Thursday, April 15, 2010

MARK’S ARTICLE -- April 14, 2010
“A reluctant restaurant reviewer”

I’m not sure I have the temperament to be a critic. Oh, I don’t mind criticizing friends or family. I do that all the time. After all, what are they gonna do? Hurt me? They just better not.

But, when it comes to publicly criticizing someone or someone’s business, that’s another thing all together. That’s scary. And that’s exactly what I got myself into.

You may have noticed that over the last couple of months I’ve mentioned restaurant critic Brad Meyer. Made no sense. I barely know the guy and I’m eating out with him. Except for family and the Plilers, I seldom eat out with anybody. And, for the most part, people are good with that.

But, awhile back somebody got the idea that Brad and I should do restaurant reviews together, record them and then put them on the Internet and/or radio. I don’t think it was my idea, and not even sure it was Brad’s. But, someone put the bug in somebody’s ear. So, we “did” lunch a few times to plan stuff.

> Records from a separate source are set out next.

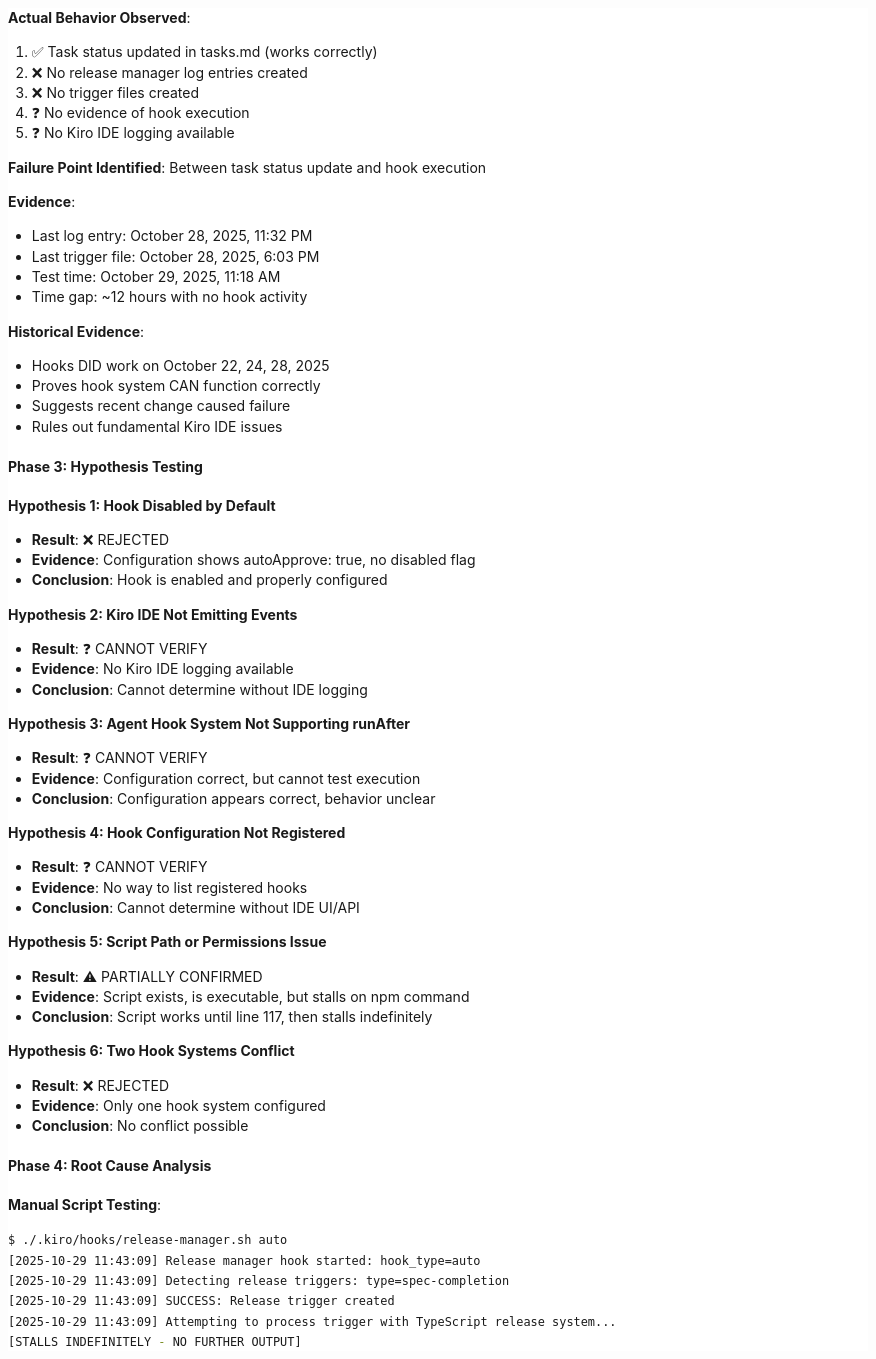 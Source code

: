 **Actual Behavior Observed**:
1. ✅ Task status updated in tasks.md (works correctly)
2. ❌ No release manager log entries created
3. ❌ No trigger files created
4. ❓ No evidence of hook execution
5. ❓ No Kiro IDE logging available

**Failure Point Identified**: Between task status update and hook execution

**Evidence**:
- Last log entry: October 28, 2025, 11:32 PM
- Last trigger file: October 28, 2025, 6:03 PM
- Test time: October 29, 2025, 11:18 AM
- Time gap: ~12 hours with no hook activity

**Historical Evidence**:
- Hooks DID work on October 22, 24, 28, 2025
- Proves hook system CAN function correctly
- Suggests recent change caused failure
- Rules out fundamental Kiro IDE issues

#### Phase 3: Hypothesis Testing

**Hypothesis 1: Hook Disabled by Default**
- **Result**: ❌ REJECTED
- **Evidence**: Configuration shows autoApprove: true, no disabled flag
- **Conclusion**: Hook is enabled and properly configured

**Hypothesis 2: Kiro IDE Not Emitting Events**
- **Result**: ❓ CANNOT VERIFY
- **Evidence**: No Kiro IDE logging available
- **Conclusion**: Cannot determine without IDE logging

**Hypothesis 3: Agent Hook System Not Supporting runAfter**
- **Result**: ❓ CANNOT VERIFY
- **Evidence**: Configuration correct, but cannot test execution
- **Conclusion**: Configuration appears correct, behavior unclear

**Hypothesis 4: Hook Configuration Not Registered**
- **Result**: ❓ CANNOT VERIFY
- **Evidence**: No way to list registered hooks
- **Conclusion**: Cannot determine without IDE UI/API

**Hypothesis 5: Script Path or Permissions Issue**
- **Result**: ⚠️ PARTIALLY CONFIRMED
- **Evidence**: Script exists, is executable, but stalls on npm command
- **Conclusion**: Script works until line 117, then stalls indefinitely

**Hypothesis 6: Two Hook Systems Conflict**
- **Result**: ❌ REJECTED
- **Evidence**: Only one hook system configured
- **Conclusion**: No conflict possible

#### Phase 4: Root Cause Analysis

**Manual Script Testing**:
```bash
$ ./.kiro/hooks/release-manager.sh auto
[2025-10-29 11:43:09] Release manager hook started: hook_type=auto
[2025-10-29 11:43:09] Detecting release triggers: type=spec-completion
[2025-10-29 11:43:09] SUCCESS: Release trigger created
[2025-10-29 11:43:09] Attempting to process trigger with TypeScript release system...
[STALLS INDEFINITELY - NO FURTHER OUTPUT]
```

Well, for better or worse, the planning part is over. We’re without plan. What we’ve got now is our first audio review in the can… as it were. Our first effort may come across as a bit awkward, but what first effort doesn’t? That’s rhetorical. Quit trying to think up stuff.

The presentation will run smoother in time. That’s a dream. Hey, it’s gonna take me awhile to even get to like Brad. The guy is such a meany. I’ve mentioned that. He doesn’t mind telling waitresses and managers, right to their face, exactly what he thinks of something.

At one restaurant staff the was bragging about their pie, so Brad ordered a slice. When he finished, the waitress was beaming when she asked him how he liked it. He said, “Not that great. I’ve had better.” Can you believe that?

Brad thinks that if you’re afraid of the answer, don’t ask, ‘cause he’s not going to lie. He won’t, either. If you happen to think you’re a good-looking elderly lady and want Brad to guess your age… uh, just don’t. I’ll miss your age by 10 years on the young side. Brad will nail it. Just take the wind right out of you.

That’s really what you want in a critic. However, it may not be what the owner or manager of an eating establishment wants.

Truth is, food critics show up at an eating place at one particular time on one particular day. They get one person out of an entire wait staff to take care of them. They order one entrée from a menu. Some menus have a whale of a lot of stuff on ‘em. The restaurant gets judged by one or two.

That’s not fair. I would certainly not enjoy being graded on just one article. Sometimes what I write really stinks. – Beg pardon? -- Anyway, you may have to read about five or six articles to find a gem. Or, less of a stinker.

The bottom line, when you hear one of our reviews, you’ll be getting an assessment from a guy with my tastes who orders one entrée. My tastes are highly unprofessional. That means I’ve never been paid to eat. I don’t like spicy food, don’t care for alcohol and am always concerned about the price of something. Even though Brad’s “Courier” budget is paying for my meal, I still hesitate to order expensive stuff. Brad gets after me for that. If a place specializes in steaks, he thinks I should order a steak. There is a chance we could get to be buds.

With Brad, you’re getting an assessment from a professional. The guy has been all over the place. He’s promoted hotels and restaurants in Vegas, Florida and the Caribbean. I’m fairly sure he’s not involved with organized crime, but, like I say, I don’t know him that well.

There is no doubt that Brad Meyer knows his stuff. I’ll ask him about something on a menu and he’ll say, “You don’t know what that is? Good grief, man, you need to get out more.” He can be pretty much a snobbycake.

Brad likes some of the same stuff I do, and just a whole lot of stuff I don’t. I’m not sure you could serve him something too spicy. He loves the heat. To me, heat is not a flavor. It’s just hot. If you put a lot of hot, spicy stuff on beef, chicken, fish or corn, it’s all gonna taste the same, just with a little different texture.

Anybody can do hot. I can do hot. I just won’t ‘cause it really messes up a meal for me. Brad calls that wimpiness… a word thought up by a real snobbycake.

I have not idea how this food critic tag team thing is going to work out. There’s a good chance it’ll lead to a big food fight. I only hope it won’t lead to a bunch of people hating me. I don’t care if you hate Brad, ‘cause he can take it. Me, I’d rather take a kick.

Oh, I should probably tell you that our first review can be heard by logging onto
If our findings upset any of you, let Brad know. He’ll probably welcome the criticism.



  1. Brad looks a little bit like Dwayne Hickman. So Moke, you're working with yet another meany, you are definitely good at that.
    I would never go to a wings place because I don't like taking 2 tiny bites off of a sticky piece of food with a bone in the middle. I want the best breast, not a tiny wing thing. Don't like working that hard to eat.
    I enjoyed listening to the broadcast, it was cool. Need to get used to someone besides Big Al being mean to Moke.